Details on the acorn groups and their profile of the people in the group, it's come from this xlsx spreadsheet(acorn_details.xlsx).The first three columns are the attributes studied, the ACORN-X is the index of the attribute. At a national scale, the index is 100 if for one column the value is 150 it means that there are 1.5 times more people with this attribute in the ACORN group than at the national scale. 
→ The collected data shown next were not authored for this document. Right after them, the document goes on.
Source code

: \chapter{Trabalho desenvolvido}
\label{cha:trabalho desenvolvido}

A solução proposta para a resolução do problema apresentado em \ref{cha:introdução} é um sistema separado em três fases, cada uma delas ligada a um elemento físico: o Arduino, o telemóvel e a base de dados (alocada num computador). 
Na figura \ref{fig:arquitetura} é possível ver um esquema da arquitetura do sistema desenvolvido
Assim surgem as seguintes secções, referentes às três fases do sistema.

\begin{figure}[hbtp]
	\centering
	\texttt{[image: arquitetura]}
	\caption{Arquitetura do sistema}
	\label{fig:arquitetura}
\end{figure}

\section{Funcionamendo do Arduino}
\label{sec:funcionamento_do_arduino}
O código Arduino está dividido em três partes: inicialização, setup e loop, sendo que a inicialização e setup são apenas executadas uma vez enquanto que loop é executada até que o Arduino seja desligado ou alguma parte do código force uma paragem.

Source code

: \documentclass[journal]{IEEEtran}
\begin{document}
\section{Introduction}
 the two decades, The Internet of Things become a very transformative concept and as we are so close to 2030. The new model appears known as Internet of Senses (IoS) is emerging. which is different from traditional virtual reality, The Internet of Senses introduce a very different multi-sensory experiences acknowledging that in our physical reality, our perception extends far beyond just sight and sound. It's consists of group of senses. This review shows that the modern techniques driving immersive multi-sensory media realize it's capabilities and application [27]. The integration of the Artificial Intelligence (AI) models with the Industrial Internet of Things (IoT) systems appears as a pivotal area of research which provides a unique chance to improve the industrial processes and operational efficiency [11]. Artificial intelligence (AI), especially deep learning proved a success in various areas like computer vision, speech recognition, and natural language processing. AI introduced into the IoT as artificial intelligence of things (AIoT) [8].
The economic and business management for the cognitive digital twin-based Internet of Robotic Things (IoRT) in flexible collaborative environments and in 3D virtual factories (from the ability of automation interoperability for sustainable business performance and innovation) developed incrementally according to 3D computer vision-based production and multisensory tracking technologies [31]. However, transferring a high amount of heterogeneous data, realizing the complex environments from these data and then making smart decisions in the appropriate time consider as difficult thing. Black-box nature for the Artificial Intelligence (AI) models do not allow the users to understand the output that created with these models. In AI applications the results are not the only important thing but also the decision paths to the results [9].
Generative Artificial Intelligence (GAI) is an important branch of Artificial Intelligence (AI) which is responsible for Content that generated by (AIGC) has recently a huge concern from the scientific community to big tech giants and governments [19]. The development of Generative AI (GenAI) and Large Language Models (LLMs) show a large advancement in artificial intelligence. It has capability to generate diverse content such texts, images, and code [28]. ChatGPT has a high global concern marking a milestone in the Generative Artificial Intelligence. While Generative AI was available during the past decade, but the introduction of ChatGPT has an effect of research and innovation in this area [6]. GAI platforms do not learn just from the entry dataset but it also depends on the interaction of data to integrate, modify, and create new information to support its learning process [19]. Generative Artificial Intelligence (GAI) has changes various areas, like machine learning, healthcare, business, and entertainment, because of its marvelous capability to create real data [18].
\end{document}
### Import the libraries & Establish the connection to the spark UI

In [1]:
# Import the libraries
import pandas as pd
import numpy as np
from datetime import date, timedelta, datetime
import time
import warnings
warnings.filterwarnings('ignore')

import pyspark 
from pyspark.sql import SparkSession, SQLContext
from pyspark.context import SparkContext
from pyspark.sql.functions import * 
from pyspark.sql.types import * 

# Create app_name and define the SparkSession
app_name = "Data_Eng"
master = "local[*]"
spark = SparkSession\
        .builder\
        .appName(app_name)\
        .master(master)\
        .config("spark.ui.port","42229")\
        .getOrCreate()
sc = spark.sparkContext



Setting default log level to "WARN".
To adjust logging level use sc.setLogLevel(newLevel). For SparkR, use setLogLevel(newLevel).
22/11/21 11:08:27 INFO org.apache.spark.SparkEnv: Registering MapOutputTracker
22/11/21 11:08:27 INFO org.apache.spark.SparkEnv: Registering BlockManagerMaster
22/11/21 11:08:27 INFO org.apache.spark.SparkEnv: Registering BlockManagerMasterHeartbeat
22/11/21 11:08:27 INFO org.apache.spark.SparkEnv: Registering OutputCommitCoordinator


In [2]:
sc

### Load the data

In [3]:
acorn = spark.read.load("gs://dataproc-staging-us-central1-683341431839-6heyc80d/notebooks/jupyter/acorn_details.csv",
                        format="csv", 
                        sep=",", 
                        inferSchema="true", 
                        header="true")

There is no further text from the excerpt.